The entries below should be quoted exactly, with no pictures carried over.

───

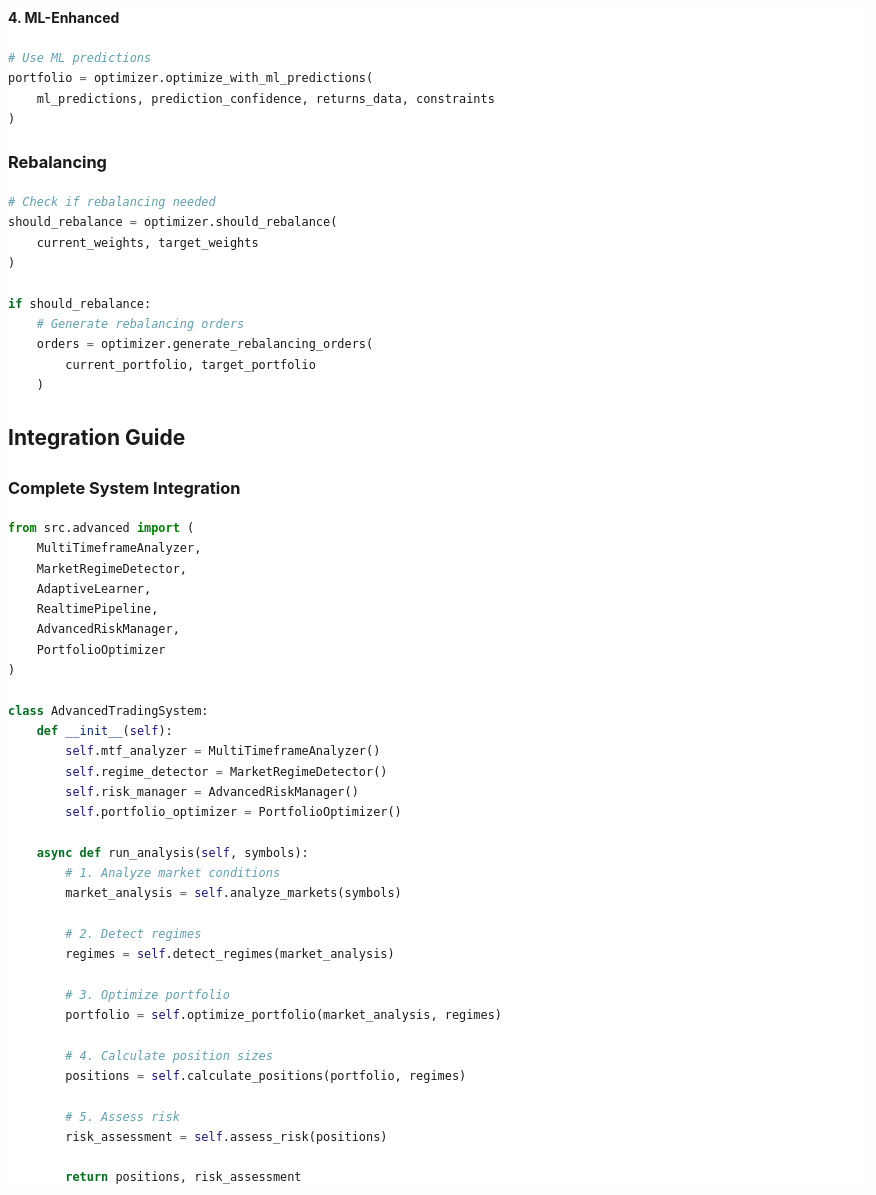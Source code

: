 #### 4. ML-Enhanced
```python
# Use ML predictions
portfolio = optimizer.optimize_with_ml_predictions(
    ml_predictions, prediction_confidence, returns_data, constraints
)
```

### Rebalancing
```python
# Check if rebalancing needed
should_rebalance = optimizer.should_rebalance(
    current_weights, target_weights
)

if should_rebalance:
    # Generate rebalancing orders
    orders = optimizer.generate_rebalancing_orders(
        current_portfolio, target_portfolio
    )
```

## Integration Guide

### Complete System Integration
```python
from src.advanced import (
    MultiTimeframeAnalyzer,
    MarketRegimeDetector,
    AdaptiveLearner,
    RealtimePipeline,
    AdvancedRiskManager,
    PortfolioOptimizer
)

class AdvancedTradingSystem:
    def __init__(self):
        self.mtf_analyzer = MultiTimeframeAnalyzer()
        self.regime_detector = MarketRegimeDetector()
        self.risk_manager = AdvancedRiskManager()
        self.portfolio_optimizer = PortfolioOptimizer()
        
    async def run_analysis(self, symbols):
        # 1. Analyze market conditions
        market_analysis = self.analyze_markets(symbols)
        
        # 2. Detect regimes
        regimes = self.detect_regimes(market_analysis)
        
        # 3. Optimize portfolio
        portfolio = self.optimize_portfolio(market_analysis, regimes)
        
        # 4. Calculate position sizes
        positions = self.calculate_positions(portfolio, regimes)
        
        # 5. Assess risk
        risk_assessment = self.assess_risk(positions)
        
        return positions, risk_assessment
```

───

▶ **ANSWER TO THIS TASK**
Source code

: #### 4. ML-Enhanced
```python
# Use ML predictions
portfolio = optimizer.optimize_with_ml_predictions(
    ml_predictions, prediction_confidence, returns_data, constraints
)
```

### Rebalancing
```python
# Check if rebalancing needed
should_rebalance = optimizer.should_rebalance(
    current_weights, target_weights
)

if should_rebalance:
    # Generate rebalancing orders
    orders = optimizer.generate_rebalancing_orders(
        current_portfolio, target_portfolio
    )
```

## Integration Guide

### Complete System Integration
```python
from src.advanced import (
    MultiTimeframeAnalyzer,
    MarketRegimeDetector,
    AdaptiveLearner,
    RealtimePipeline,
    AdvancedRiskManager,
    PortfolioOptimizer
)

class AdvancedTradingSystem:
    def __init__(self):
        self.mtf_analyzer = MultiTimeframeAnalyzer()
        self.regime_detector = MarketRegimeDetector()
        self.risk_manager = AdvancedRiskManager()
        self.portfolio_optimizer = PortfolioOptimizer()
        
    async def run_analysis(self, symbols):
        # 1. Analyze market conditions
        market_analysis = self.analyze_markets(symbols)
        
        # 2. Detect regimes
        regimes = self.detect_regimes(market_analysis)
        
        # 3. Optimize portfolio
        portfolio = self.optimize_portfolio(market_analysis, regimes)
        
        # 4. Calculate position sizes
        positions = self.calculate_positions(portfolio, regimes)
        
        # 5. Assess risk
        risk_assessment = self.assess_risk(positions)
        
        return positions, risk_assessment
```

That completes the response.